Is PGP Whole Disk Encryption compatible with Windows 64-bit operating systems?

Yes, a 64-bit version of the client exists for Windows.

My PGP password is set up to synchronize with my Windows login, which is snapped into the AD. What happens when I change my IdentiKey password in Identity Manager?

After successfully changing your IdentiKey password in Identity Manager, your AD password is automatically synchronized. To synchronize this new password with PGP, follow these steps:

  1. Start your computer, and when prompted by the PGP login screen, enter your OLD password (or passphrase).
  2. The old password (or passphrase) will no be accepted by Windows and will fail.
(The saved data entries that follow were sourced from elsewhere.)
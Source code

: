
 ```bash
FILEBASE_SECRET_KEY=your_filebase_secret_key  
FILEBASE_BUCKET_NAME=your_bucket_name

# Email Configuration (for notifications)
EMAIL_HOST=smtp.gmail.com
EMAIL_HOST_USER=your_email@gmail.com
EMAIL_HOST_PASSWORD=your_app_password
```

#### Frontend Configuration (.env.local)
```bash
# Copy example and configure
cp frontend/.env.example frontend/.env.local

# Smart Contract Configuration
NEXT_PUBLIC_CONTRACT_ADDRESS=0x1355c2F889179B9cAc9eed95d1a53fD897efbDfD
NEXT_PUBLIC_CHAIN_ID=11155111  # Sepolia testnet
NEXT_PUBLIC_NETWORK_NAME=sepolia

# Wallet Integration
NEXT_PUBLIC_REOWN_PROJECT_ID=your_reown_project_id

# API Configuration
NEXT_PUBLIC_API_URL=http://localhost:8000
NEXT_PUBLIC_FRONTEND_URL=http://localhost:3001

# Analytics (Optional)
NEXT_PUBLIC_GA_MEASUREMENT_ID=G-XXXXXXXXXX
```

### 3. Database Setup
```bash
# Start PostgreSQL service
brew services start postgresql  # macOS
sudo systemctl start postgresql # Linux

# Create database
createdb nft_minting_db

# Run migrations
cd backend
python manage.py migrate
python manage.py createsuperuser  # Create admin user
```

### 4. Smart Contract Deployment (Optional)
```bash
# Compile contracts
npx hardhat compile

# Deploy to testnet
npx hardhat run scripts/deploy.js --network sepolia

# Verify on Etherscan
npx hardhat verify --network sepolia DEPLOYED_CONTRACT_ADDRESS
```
So now you must manually log into Windows with the new password you have just set in Identity Manager.
  3. Once you have successfully logged into Windows with the new password, PGP will automatically synchronize to it and function normally again the next time you restart your computer.
On what operating systems does PGP work?

PGP whole disk encryption is currently only available for Windows and Mac (Intel-based) operating systems; however, PGP is reportedly developing a Linux-compatible option.

Should I synchronize the PGP Boot Passphrase with my Windows login?

Yes. OIT highly recommends that faculty and staff with Windows laptops synchronize their PGP boot passphrase with their Windows login. See step 14 of PGP on Windows Installation, Configuration, and Encryption document.

What if I forget my passphrase?

In the event you forget your password or passphrase, a recovery token may be used to gain access to your machine. Please contact the IT Service Center (5-HELP) for assistance.

What is encryption?

At its essence, encryption is the transformation of information into a form that is only readable by those with particular knowledge or technology. In the case of computer encryption generally passwords, passphrases and/or keys are used to protect information at rest on a computer or sent by that computer.

What is whole disk encryption?

The encryption of a physical disk’s entire contents.

Why should I encrypt?

In the event your laptop is lost or stolen, encryption prevents anyone else from gaining access to your data. This is particularly important if your laptop contains student grades and other educational records. It should be noted that the storage of private data is addressed by university administrative policy and that private data such as grades and educational records should only be stored on workstations or portable devices when specifically needed for business purposes. If there is a business need to store other types of private data mentioned in the APS (Social Security numbers, healthcare records, etc.), please contact the IT Security Office for guidance on how to properly secure that data according to minimum security standards.

Can I get encryption enabled for my @Colorado.edu email?

The encryption software has an "opportunistic encryption" setting that allows the user to get encryption but this feature is not supported by our enterprise PGP offering.